Work item: Output must match the records, character for character.

Dataset entries
----

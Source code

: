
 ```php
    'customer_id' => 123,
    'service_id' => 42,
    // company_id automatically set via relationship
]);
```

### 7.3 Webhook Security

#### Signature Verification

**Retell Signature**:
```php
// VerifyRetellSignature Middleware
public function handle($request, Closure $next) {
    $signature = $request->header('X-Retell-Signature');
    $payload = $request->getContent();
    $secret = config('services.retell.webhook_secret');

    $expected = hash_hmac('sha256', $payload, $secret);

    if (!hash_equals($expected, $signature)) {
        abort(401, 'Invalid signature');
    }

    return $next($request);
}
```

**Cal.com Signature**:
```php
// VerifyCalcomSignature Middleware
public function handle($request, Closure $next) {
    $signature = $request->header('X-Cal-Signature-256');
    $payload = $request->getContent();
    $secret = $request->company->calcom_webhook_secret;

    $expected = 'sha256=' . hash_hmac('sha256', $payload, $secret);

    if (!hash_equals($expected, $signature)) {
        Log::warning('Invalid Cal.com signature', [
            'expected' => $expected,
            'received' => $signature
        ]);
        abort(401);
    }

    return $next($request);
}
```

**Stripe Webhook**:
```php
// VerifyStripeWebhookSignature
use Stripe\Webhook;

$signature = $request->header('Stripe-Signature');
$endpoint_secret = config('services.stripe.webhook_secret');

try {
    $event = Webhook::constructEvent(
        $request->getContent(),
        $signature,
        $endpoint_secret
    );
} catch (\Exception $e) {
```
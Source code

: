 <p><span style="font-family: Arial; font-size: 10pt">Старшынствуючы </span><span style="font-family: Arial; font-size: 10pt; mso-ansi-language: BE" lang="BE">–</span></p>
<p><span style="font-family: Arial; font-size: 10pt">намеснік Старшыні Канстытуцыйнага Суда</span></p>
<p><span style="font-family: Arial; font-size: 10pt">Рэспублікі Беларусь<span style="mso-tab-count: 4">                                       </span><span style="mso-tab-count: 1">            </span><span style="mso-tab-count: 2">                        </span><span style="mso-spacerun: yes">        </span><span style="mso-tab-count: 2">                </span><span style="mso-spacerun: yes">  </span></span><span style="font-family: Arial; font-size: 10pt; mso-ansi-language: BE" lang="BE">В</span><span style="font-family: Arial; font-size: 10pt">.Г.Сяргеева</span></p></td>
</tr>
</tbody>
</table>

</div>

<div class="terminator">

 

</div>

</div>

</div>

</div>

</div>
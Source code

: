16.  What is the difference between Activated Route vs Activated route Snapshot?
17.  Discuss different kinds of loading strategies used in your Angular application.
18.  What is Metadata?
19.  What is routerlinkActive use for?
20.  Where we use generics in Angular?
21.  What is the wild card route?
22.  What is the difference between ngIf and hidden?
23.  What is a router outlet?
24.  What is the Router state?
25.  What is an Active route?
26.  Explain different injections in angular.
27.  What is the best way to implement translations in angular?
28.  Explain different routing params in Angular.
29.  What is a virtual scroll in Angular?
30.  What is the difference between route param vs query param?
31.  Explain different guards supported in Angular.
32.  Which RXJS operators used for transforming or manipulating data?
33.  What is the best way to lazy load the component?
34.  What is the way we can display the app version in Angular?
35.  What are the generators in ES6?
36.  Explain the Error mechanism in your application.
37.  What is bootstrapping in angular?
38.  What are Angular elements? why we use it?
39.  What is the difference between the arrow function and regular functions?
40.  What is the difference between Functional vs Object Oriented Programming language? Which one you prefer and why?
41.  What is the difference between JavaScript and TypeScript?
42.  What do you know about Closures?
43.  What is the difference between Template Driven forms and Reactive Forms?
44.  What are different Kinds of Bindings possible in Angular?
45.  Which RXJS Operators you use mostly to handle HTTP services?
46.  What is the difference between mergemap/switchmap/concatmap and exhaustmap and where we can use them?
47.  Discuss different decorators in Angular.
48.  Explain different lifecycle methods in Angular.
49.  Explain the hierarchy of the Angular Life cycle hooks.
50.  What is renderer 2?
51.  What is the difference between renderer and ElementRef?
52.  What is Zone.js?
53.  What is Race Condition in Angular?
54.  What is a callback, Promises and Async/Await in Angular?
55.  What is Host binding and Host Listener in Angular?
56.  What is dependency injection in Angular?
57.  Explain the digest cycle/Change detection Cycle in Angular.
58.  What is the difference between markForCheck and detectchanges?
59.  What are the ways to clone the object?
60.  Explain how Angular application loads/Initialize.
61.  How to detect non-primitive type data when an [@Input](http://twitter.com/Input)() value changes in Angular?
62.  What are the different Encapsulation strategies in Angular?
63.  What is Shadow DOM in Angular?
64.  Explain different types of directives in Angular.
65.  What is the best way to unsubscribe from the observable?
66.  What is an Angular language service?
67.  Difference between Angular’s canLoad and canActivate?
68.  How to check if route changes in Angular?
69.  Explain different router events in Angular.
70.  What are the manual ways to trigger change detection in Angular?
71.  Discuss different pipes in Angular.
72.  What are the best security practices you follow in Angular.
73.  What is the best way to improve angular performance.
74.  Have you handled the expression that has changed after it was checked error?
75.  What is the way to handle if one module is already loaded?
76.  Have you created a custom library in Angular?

----

Final answer:
Source code

:
 ```php
    'customer_id' => 123,
    'service_id' => 42,
    // company_id automatically set via relationship
]);
```

### 7.3 Webhook Security

#### Signature Verification

**Retell Signature**:
```php
// VerifyRetellSignature Middleware
public function handle($request, Closure $next) {
    $signature = $request->header('X-Retell-Signature');
    $payload = $request->getContent();
    $secret = config('services.retell.webhook_secret');

    $expected = hash_hmac('sha256', $payload, $secret);

    if (!hash_equals($expected, $signature)) {
        abort(401, 'Invalid signature');
    }

    return $next($request);
}
```

**Cal.com Signature**:
```php
// VerifyCalcomSignature Middleware
public function handle($request, Closure $next) {
    $signature = $request->header('X-Cal-Signature-256');
    $payload = $request->getContent();
    $secret = $request->company->calcom_webhook_secret;

    $expected = 'sha256=' . hash_hmac('sha256', $payload, $secret);

    if (!hash_equals($expected, $signature)) {
        Log::warning('Invalid Cal.com signature', [
            'expected' => $expected,
            'received' => $signature
        ]);
        abort(401);
    }

    return $next($request);
}
```

**Stripe Webhook**:
```php
// VerifyStripeWebhookSignature
use Stripe\Webhook;

$signature = $request->header('Stripe-Signature');
$endpoint_secret = config('services.stripe.webhook_secret');

try {
    $event = Webhook::constructEvent(
        $request->getContent(),
        $signature,
        $endpoint_secret
    );
} catch (\Exception $e) {
```
Source code

: <p><span style="font-family: Arial; font-size: 10pt">Старшынствуючы </span><span style="font-family: Arial; font-size: 10pt; mso-ansi-language: BE" lang="BE">–</span></p>
<p><span style="font-family: Arial; font-size: 10pt">намеснік Старшыні Канстытуцыйнага Суда</span></p>
<p><span style="font-family: Arial; font-size: 10pt">Рэспублікі Беларусь<span style="mso-tab-count: 4">                                       </span><span style="mso-tab-count: 1">            </span><span style="mso-tab-count: 2">                        </span><span style="mso-spacerun: yes">        </span><span style="mso-tab-count: 2">                </span><span style="mso-spacerun: yes">  </span></span><span style="font-family: Arial; font-size: 10pt; mso-ansi-language: BE" lang="BE">В</span><span style="font-family: Arial; font-size: 10pt">.Г.Сяргеева</span></p></td>
</tr>
</tbody>
</table>

</div>

<div class="terminator">

 

</div>

</div>

</div>

</div>

</div>
Source code

:16.  What is the difference between Activated Route vs Activated route Snapshot?
17.  Discuss different kinds of loading strategies used in your Angular application.
18.  What is Metadata?
19.  What is routerlinkActive use for?
20.  Where we use generics in Angular?
21.  What is the wild card route?
22.  What is the difference between ngIf and hidden?
23.  What is a router outlet?
24.  What is the Router state?
25.  What is an Active route?
26.  Explain different injections in angular.
27.  What is the best way to implement translations in angular?
28.  Explain different routing params in Angular.
29.  What is a virtual scroll in Angular?
30.  What is the difference between route param vs query param?
31.  Explain different guards supported in Angular.
32.  Which RXJS operators used for transforming or manipulating data?
33.  What is the best way to lazy load the component?
34.  What is the way we can display the app version in Angular?
35.  What are the generators in ES6?
36.  Explain the Error mechanism in your application.
37.  What is bootstrapping in angular?
38.  What are Angular elements? why we use it?
39.  What is the difference between the arrow function and regular functions?
40.  What is the difference between Functional vs Object Oriented Programming language? Which one you prefer and why?
41.  What is the difference between JavaScript and TypeScript?
42.  What do you know about Closures?
43.  What is the difference between Template Driven forms and Reactive Forms?
44.  What are different Kinds of Bindings possible in Angular?
45.  Which RXJS Operators you use mostly to handle HTTP services?
46.  What is the difference between mergemap/switchmap/concatmap and exhaustmap and where we can use them?
47.  Discuss different decorators in Angular.
48.  Explain different lifecycle methods in Angular.
49.  Explain the hierarchy of the Angular Life cycle hooks.
50.  What is renderer 2?
51.  What is the difference between renderer and ElementRef?
52.  What is Zone.js?
53.  What is Race Condition in Angular?
54.  What is a callback, Promises and Async/Await in Angular?
55.  What is Host binding and Host Listener in Angular?
56.  What is dependency injection in Angular?
57.  Explain the digest cycle/Change detection Cycle in Angular.
58.  What is the difference between markForCheck and detectchanges?
59.  What are the ways to clone the object?
60.  Explain how Angular application loads/Initialize.
61.  How to detect non-primitive type data when an [@Input](http://twitter.com/Input)() value changes in Angular?
62.  What are the different Encapsulation strategies in Angular?
63.  What is Shadow DOM in Angular?
64.  Explain different types of directives in Angular.
65.  What is the best way to unsubscribe from the observable?
66.  What is an Angular language service?
67.  Difference between Angular’s canLoad and canActivate?
68.  How to check if route changes in Angular?
69.  Explain different router events in Angular.
70.  What are the manual ways to trigger change detection in Angular?
71.  Discuss different pipes in Angular.
72.  What are the best security practices you follow in Angular.
73.  What is the best way to improve angular performance.
74.  Have you handled the expression that has changed after it was checked error?
75.  What is the way to handle if one module is already loaded?
76.  Have you created a custom library in Angular?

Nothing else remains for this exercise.